Chua Phung Kim (蔡攀錦 (Cài Pānjǐn); 29 April 1939 – 4 August 1990) was a Singaporean weightlifter. He was a gold medalist in weightlifting in the 1962 British Empire and Commonwealth Games.

== Weightlifting career ==
Chua first took to the sport in 1960 after being introduced to it by his elder brother, Chua Peng Kim.

Chua won the silver medal at the 1961 Southeast Asian Peninsular Games (SEAP Games).

Just two years later, he helped Singapore win another gold medal in the Commonwealth Games by coming in tops in the bantamweight category during the 1962 British Empire and Commonwealth Games held in Perth, Western Australia after lifting a total of 710 lbs, a Commonwealth Games record. He also broke the individual records for the press (215 lbs), snatch (225 lbs) and jerk (270 lbs).

He represented Malaysia at the 1964 Summer Olympics in Tokyo when Singapore was part of Malaysia, but only managed the sixth position.
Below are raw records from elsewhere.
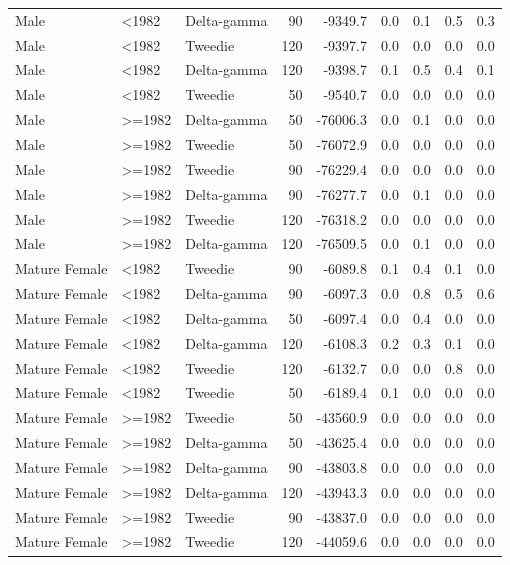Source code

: \documentclass[
]{article}
\begin{document}
\begin{table}
{\begin{tabular}[t]{lllrrrrrr}
Male & <1982 & Delta-gamma & 90 & -9349.7 & 0.0 & 0.1 & 0.5 & 0.3\\
\addlinespace
Male & <1982 & Tweedie & 120 & -9397.7 & 0.0 & 0.0 & 0.0 & 0.0\\
Male & <1982 & Delta-gamma & 120 & -9398.7 & 0.1 & 0.5 & 0.4 & 0.1\\
Male & <1982 & Tweedie & 50 & -9540.7 & 0.0 & 0.0 & 0.0 & 0.0\\
Male & >=1982 & Delta-gamma & 50 & -76006.3 & 0.0 & 0.1 & 0.0 & 0.0\\
Male & >=1982 & Tweedie & 50 & -76072.9 & 0.0 & 0.0 & 0.0 & 0.0\\
\addlinespace
Male & >=1982 & Tweedie & 90 & -76229.4 & 0.0 & 0.0 & 0.0 & 0.0\\
Male & >=1982 & Delta-gamma & 90 & -76277.7 & 0.0 & 0.1 & 0.0 & 0.0\\
Male & >=1982 & Tweedie & 120 & -76318.2 & 0.0 & 0.0 & 0.0 & 0.0\\
Male & >=1982 & Delta-gamma & 120 & -76509.5 & 0.0 & 0.1 & 0.0 & 0.0\\
Mature Female & <1982 & Tweedie & 90 & -6089.8 & 0.1 & 0.4 & 0.1 & 0.0\\
\addlinespace
Mature Female & <1982 & Delta-gamma & 90 & -6097.3 & 0.0 & 0.8 & 0.5 & 0.6\\
Mature Female & <1982 & Delta-gamma & 50 & -6097.4 & 0.0 & 0.4 & 0.0 & 0.0\\
Mature Female & <1982 & Delta-gamma & 120 & -6108.3 & 0.2 & 0.3 & 0.1 & 0.0\\
Mature Female & <1982 & Tweedie & 120 & -6132.7 & 0.0 & 0.0 & 0.8 & 0.0\\
Mature Female & <1982 & Tweedie & 50 & -6189.4 & 0.1 & 0.0 & 0.0 & 0.0\\
\addlinespace
Mature Female & >=1982 & Tweedie & 50 & -43560.9 & 0.0 & 0.0 & 0.0 & 0.0\\
Mature Female & >=1982 & Delta-gamma & 50 & -43625.4 & 0.0 & 0.0 & 0.0 & 0.0\\
Mature Female & >=1982 & Delta-gamma & 90 & -43803.8 & 0.0 & 0.0 & 0.0 & 0.0\\
Mature Female & >=1982 & Delta-gamma & 120 & -43943.3 & 0.0 & 0.0 & 0.0 & 0.0\\
Mature Female & >=1982 & Tweedie & 90 & -43837.0 & 0.0 & 0.0 & 0.0 & 0.0\\
\addlinespace
Mature Female & >=1982 & Tweedie & 120 & -44059.6 & 0.0 & 0.0 & 0.0 & 0.0\\
\bottomrule
\end{tabular}}
\end{table}
\end{document}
In 1965, Chua also took the gold medal in the 4th SEAP Games held in Kuala Lumpur, Malaysia.

Chua won the silver medal in the bantamweight category at the 1966 Asian Games in Bangkok, Thailand.

Chua was awarded a Certificate of merit during the inaugural Singapore Sports Awards in 1968.

In 1966, Chua took part in the 1966 British Empire and Commonwealth Games in the bantamweight category. He failed all his lifts and did not register a total.

During the 1970 British Commonwealth Games, Chua won the silver medal in the Featherweight category, losing out on the gold medal by 2.5 kilograms.

In March 1971, Chua retired from competitive participation in the sport. In 1976, he contributed to the sport as a coach under the Singapore Amateur Weightlifting Federation.

== Personal life ==
Chua worked as an auto mechanic and later as a mechanical supervisor with the Singapore Refining Company. He died in 1990 after a long sickness.